The main motivation for this piece of software is to achieve maximum speed and offer a better quality of life in parsing files containing multiple small JSON documents.

The JavaScript Object Notation (JSON) RFC7159 is a handy serialization format. However, when serializing a large sequence of values as an array, or a possibly indeterminate-length or never- ending sequence of values, JSON may be inconvenient.

Consider a sequence of one million values, each possibly one kilobyte when encoded -- roughly one gigabyte. It is often desirable to process such a dataset incrementally without having to first read all of it before beginning to produce results.

How it works

Context

Before parsing anything, simdjson first preprocesses the JSON text by identifying all structural indexes (i.e. the starting position of any JSON value, as well as any important operators like ,, :, ] or }) and validating UTF8. This stage is referred to stage 1. However, during this process, simdjson has no knowledge of whether parsed a valid document, multiple documents, or even if the document is complete. Then, to iterate through the JSON text during parsing, we use what we call a JSON iterator that will navigate through the text using these structural indexes. This JSON iterator is not visible though, but it is the key component to make parsing work.

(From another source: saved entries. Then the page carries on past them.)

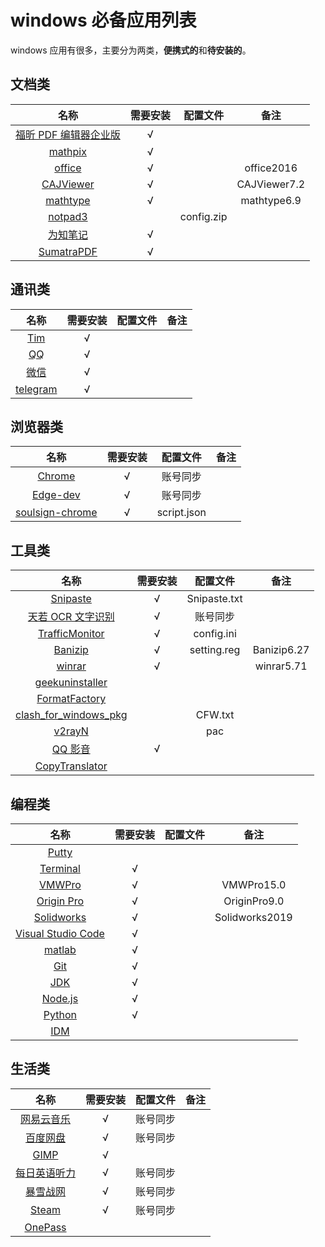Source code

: 
# windows 必备应用列表

windows 应用有很多，主要分为两类，**便携式的**和**待安装的**。

## 文档类

|                                     名称                                     | 需要安装 |  配置文件  |     备注     |
| :--------------------------------------------------------------------------: | :------: | :--------: | :----------: |
|      [福昕 PDF 编辑器企业版](https://www.foxitsoftware.cn/pdf-editor/)       | &radic;  |
|                       [mathpix](https://mathpix.com/)                        | &radic;  |
|                   [office](https://www.office.com/?auth=1)                   | &radic;  |            |  office2016  |
|             [CAJViewer](http://cajviewer.cnki.net/download.html)             | &radic;  |            | CAJViewer7.2 |
|               [mathtype](https://www.mathtype.cn/xiazai.html)                | &radic;  |            | mathtype6.9  |
|          [notpad3](https://www.rizonesoft.com/downloads/notepad3/)           |          | config.zip |
|                    [为知笔记](https://www.wiz.cn/zh-cn/)                     | &radic;  |
| [SumatraPDF](https://www.sumatrapdfreader.org/download-free-pdf-viewer.html) | &radic;  |

## 通讯类

|                    名称                    | 需要安装 | 配置文件 | 备注  |
| :----------------------------------------: | :------: | :------: | :---: |
| [Tim](https://office.qq.com/download.html) | &radic;  |
|       [QQ](https://im.qq.com/pcqq/)        | &radic;  |
|       [微信](https://weixin.qq.com/)       | &radic;  |
|   [telegram](https://telegram.org/apps)    | &radic;  |

## 浏览器类

|                                名称                                | 需要安装 |  配置文件   | 备注  |
| :----------------------------------------------------------------: | :------: | :---------: | :---: |
|              [Chrome](https://www.google.com/chrome/)              | &radic;  |   账号同步    |
| [Edge-dev](https://www.microsoft.com/en-us/edge/business/download) | &radic;  |   账号同步    |
|   [soulsign-chrome](https://github.com/inu1255/soulsign-chrome)    | &radic;  | script.json |

## 工具类

|                                        名称                                        | 需要安装 |   配置文件   |    备注     |
| :--------------------------------------------------------------------------------: | :------: | :----------: | :---------: |
|                        [Snipaste](https://zh.snipaste.com/)                        | &radic;  | Snipaste.txt |
|                    [天若 OCR 文字识别](https://tianruoocr.cn/)                     | &radic;  |    账号同步    |
|     [TrafficMonitor](https://github.com/zhongyang219/TrafficMonitor/releases)      | &radic;  |  config.ini  |
|                   [Banizip](https://www.bandisoft.com/bandizip/)                   | &radic;  | setting.reg  | Banizip6.27 |
|                        [winrar](http://www.winrar.com.cn/)                         | &radic;  |              | winrar5.71  |
|              [geekuninstaller](https://geekuninstaller.com/download)               |
|       [FormatFactory](http://www.pcfreetime.com/formatfactory/CN/index.html)       |
| [clash_for_windows_pkg](https://github.com/Fndroid/clash_for_windows_pkg/releases) |          |   CFW.txt    |
|                 [v2rayN](https://github.com/2dust/v2rayN/releases)                 |          |     pac      |
|                         [QQ 影音](https://player.qq.com/)                          | &radic;  |
|            [CopyTranslator](https://copytranslator.github.io/download/)            |

## 编程类

|                                           名称                                            | 需要安装 | 配置文件 |      备注      |
| :---------------------------------------------------------------------------------------: | :------: | :------: | :------------: |
|                              [Putty](https://www.putty.org/)                              |
|        [Terminal](https://www.microsoft.com/zh-cn/p/windows-terminal/9n0dx20hk701)        | &radic;  |
| [VMWPro](https://www.vmware.com/products/workstation-pro/workstation-pro-evaluation.html) | &radic;  |          |   VMWPro15.0   |
|    [Origin Pro](https://www.originlab.com/index.aspx?%20go=DOWNLOADS/OriginEvaluation)    | &radic;  |          |  OriginPro9.0  |
|           [Solidworks](https://www.solidworks.com.cn/sw/support/downloads.htm)            | &radic;  |          | Solidworks2019 |
|               [Visual Studio Code](https://code.visualstudio.com/Download)                | &radic;  |
|                [matlab](https://ww2.mathworks.cn/downloads/web_downloads/)                | &radic;  |
|                          [Git](https://git-scm.com/download/win)                          | &radic;  |
|           [JDK](https://www.oracle.com/java/technologies/javase-downloads.html)           | &radic;  |
|                           [Node.js](https://nodejs.org/zh-cn/)                            | &radic;  |
|                    [Python](https://www.python.org/downloads/windows/)                    | &radic;  |
|               [IDM](https://www.internetdownloadmanager.com/download.html)                |

## 生活类

|                                名称                                 | 需要安装 | 配置文件 | 备注  |
| :-----------------------------------------------------------------: | :------: | :------: | :---: |
|           [网易云音乐](https://music.163.com/#/download)            | &radic;  | 账号同步 |
|             [百度网盘](https://pan.baidu.com/download)              | &radic;  | 账号同步 |
|               [GIMP](https://www.gimp.org/downloads/)               | &radic;  |
|             [每日英语听力](http://dict.eudic.net/ting/)             | &radic;  | 账号同步 |
| [暴雪战网](https://www.battlenet.com.cn/account/download/index.xml) | &radic;  | 账号同步 |
|           [Steam](https://store.steampowered.com/about/)            | &radic;  | 账号同步 |
|        [OnePass](https://github.com/kaku2015/OnePassWindows)        |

Prior to iterate_many, most people who had to parse a multiline JSON file would proceed by reading the file line by line, using a utility function like std::getline or equivalent, and would then use the parse on each of those lines. From a performance point of view, this process is highly inefficient, in that it requires a lot of unnecessary memory allocation and makes use of the getline function, which is fundamentally slow, slower than the act of parsing with simdjson (more on this here).

Unlike the popular parser RapidJson, our DOM does not require the buffer once the parsing job is completed, the DOM and the buffer are completely independent. The drawback of this architecture is that we need to allocate some additional memory to store our ParsedJson data, for every document inside a given file. Memory allocation can be slow and become a bottleneck, therefore, we want to minimize it as much as possible.

Design

To achieve a minimum amount of allocations, we opted for a design where we create only one parser object and therefore allocate its memory once, and then recycle it for every document in a given file. But, knowing that they often have largely varying size, we need to make sure that we allocate enough memory so that all the documents can fit. This value is what we call the batch size. As of right now, we need to manually specify a value for this batch size, it has to be at least as big as the biggest document in your file, but not too big so that it submerges the cached memory. The bigger the batch size, the fewer we need to make allocations. We found that 1MB is somewhat a sweet spot.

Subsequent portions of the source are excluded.